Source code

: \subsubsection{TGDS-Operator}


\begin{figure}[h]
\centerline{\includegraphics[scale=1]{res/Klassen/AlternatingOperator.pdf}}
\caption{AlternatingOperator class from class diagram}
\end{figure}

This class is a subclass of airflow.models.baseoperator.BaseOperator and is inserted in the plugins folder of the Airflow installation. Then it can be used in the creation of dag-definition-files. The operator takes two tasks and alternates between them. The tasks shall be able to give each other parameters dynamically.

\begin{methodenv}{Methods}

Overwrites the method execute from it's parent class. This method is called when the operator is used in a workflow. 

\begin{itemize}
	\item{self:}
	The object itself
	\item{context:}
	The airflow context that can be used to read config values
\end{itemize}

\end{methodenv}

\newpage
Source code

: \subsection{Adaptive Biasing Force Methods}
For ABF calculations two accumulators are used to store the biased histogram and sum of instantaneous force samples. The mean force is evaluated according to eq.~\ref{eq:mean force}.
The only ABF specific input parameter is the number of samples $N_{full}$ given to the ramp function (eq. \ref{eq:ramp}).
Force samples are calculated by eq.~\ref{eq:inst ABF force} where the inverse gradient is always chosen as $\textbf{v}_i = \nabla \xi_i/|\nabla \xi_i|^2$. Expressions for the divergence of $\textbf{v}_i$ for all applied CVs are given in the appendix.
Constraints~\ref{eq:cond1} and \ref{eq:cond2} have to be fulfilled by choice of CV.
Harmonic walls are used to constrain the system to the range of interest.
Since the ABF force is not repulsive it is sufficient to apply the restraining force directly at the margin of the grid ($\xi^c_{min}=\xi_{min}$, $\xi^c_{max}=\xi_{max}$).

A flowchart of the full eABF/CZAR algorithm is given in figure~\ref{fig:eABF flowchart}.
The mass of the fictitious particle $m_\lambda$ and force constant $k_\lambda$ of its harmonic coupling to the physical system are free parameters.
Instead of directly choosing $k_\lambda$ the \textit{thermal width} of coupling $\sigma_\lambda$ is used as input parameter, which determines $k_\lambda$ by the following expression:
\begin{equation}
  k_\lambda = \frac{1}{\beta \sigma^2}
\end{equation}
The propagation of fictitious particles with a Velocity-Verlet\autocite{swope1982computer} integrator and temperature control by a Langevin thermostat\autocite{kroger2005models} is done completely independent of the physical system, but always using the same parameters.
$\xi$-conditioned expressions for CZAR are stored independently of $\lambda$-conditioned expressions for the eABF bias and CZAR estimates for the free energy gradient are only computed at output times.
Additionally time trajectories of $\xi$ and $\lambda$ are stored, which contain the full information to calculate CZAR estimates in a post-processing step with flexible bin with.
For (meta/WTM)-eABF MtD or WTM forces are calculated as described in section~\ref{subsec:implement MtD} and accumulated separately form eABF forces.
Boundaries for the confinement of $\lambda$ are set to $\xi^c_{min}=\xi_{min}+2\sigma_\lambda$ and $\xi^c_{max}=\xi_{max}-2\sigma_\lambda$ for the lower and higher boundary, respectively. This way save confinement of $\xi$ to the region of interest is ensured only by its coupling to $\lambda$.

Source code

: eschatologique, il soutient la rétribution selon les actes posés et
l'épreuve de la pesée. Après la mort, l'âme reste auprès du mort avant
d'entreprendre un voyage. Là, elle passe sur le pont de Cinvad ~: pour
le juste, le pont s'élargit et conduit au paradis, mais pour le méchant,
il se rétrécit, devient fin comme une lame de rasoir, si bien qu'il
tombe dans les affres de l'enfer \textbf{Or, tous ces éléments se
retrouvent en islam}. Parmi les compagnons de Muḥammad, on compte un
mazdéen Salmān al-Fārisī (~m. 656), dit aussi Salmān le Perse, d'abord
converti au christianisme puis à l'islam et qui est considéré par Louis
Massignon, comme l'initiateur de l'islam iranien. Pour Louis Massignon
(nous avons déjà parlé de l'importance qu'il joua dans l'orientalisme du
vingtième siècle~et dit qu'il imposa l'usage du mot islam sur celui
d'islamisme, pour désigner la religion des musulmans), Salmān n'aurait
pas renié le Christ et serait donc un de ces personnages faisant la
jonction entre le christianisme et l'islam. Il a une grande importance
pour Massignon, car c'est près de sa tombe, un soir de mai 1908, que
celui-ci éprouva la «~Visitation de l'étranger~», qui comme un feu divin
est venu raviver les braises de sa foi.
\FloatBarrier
==
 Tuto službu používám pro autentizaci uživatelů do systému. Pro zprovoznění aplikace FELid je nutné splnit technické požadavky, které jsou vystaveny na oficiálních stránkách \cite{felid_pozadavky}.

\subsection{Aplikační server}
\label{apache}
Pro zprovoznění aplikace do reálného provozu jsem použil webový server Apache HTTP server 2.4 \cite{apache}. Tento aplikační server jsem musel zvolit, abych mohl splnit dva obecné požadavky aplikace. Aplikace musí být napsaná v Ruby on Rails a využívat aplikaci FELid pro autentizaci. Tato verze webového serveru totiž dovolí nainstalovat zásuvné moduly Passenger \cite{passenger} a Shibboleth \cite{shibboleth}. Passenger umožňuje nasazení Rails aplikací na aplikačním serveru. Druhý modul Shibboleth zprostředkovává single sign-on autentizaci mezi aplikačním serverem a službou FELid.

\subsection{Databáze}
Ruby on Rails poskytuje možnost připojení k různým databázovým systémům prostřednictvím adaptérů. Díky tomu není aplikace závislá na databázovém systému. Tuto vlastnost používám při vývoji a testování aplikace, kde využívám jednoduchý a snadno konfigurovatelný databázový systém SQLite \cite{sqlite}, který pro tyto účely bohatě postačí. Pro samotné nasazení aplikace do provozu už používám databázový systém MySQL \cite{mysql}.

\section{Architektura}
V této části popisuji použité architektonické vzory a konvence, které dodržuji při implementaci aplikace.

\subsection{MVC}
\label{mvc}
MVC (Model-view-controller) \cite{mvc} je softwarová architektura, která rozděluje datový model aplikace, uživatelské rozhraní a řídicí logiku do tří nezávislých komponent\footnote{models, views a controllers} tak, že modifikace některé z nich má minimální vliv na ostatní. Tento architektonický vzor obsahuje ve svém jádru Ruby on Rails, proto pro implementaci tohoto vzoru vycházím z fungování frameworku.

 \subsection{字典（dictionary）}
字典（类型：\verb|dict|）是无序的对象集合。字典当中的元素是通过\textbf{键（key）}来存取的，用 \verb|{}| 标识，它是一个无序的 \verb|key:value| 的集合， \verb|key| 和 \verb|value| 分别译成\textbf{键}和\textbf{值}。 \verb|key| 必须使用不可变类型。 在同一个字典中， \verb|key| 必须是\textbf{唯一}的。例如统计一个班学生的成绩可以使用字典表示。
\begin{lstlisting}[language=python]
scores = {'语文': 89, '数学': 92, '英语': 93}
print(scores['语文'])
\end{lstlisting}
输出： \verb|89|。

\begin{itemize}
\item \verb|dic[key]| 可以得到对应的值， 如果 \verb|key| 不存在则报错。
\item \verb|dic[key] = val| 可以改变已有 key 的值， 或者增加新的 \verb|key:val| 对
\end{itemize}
==
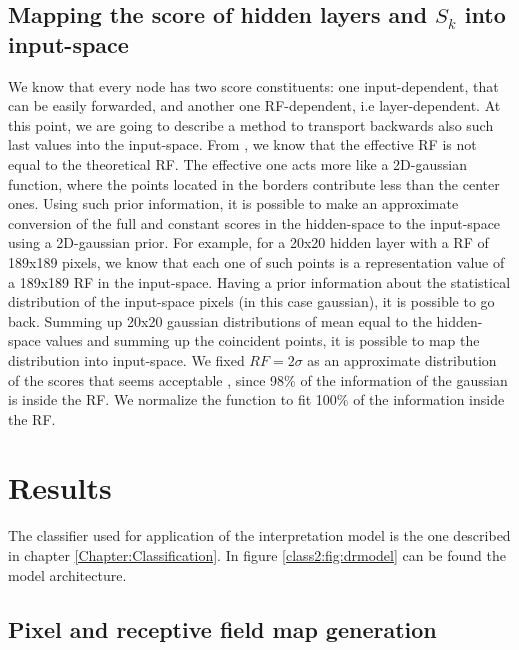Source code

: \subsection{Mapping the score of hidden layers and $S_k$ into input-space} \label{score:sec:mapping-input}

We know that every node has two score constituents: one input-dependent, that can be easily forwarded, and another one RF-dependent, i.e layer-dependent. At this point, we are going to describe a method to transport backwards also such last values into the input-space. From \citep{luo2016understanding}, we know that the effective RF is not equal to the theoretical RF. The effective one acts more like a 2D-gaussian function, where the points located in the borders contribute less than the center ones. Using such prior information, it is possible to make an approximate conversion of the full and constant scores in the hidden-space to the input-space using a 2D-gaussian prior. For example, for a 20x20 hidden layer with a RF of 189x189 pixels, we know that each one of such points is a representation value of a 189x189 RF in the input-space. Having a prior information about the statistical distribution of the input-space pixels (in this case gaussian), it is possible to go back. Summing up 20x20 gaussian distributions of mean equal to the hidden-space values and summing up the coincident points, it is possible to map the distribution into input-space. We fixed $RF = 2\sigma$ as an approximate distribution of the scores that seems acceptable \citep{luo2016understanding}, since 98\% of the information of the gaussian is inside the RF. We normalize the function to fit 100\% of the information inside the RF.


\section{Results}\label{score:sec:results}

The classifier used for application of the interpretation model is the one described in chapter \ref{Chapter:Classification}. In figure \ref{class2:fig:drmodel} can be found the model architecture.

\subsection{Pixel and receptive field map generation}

### ASSIGNED TASK:
Considering each line of the material above, count those with the word "textbf" and give only the number.

### EXPECTED ANSWER:
3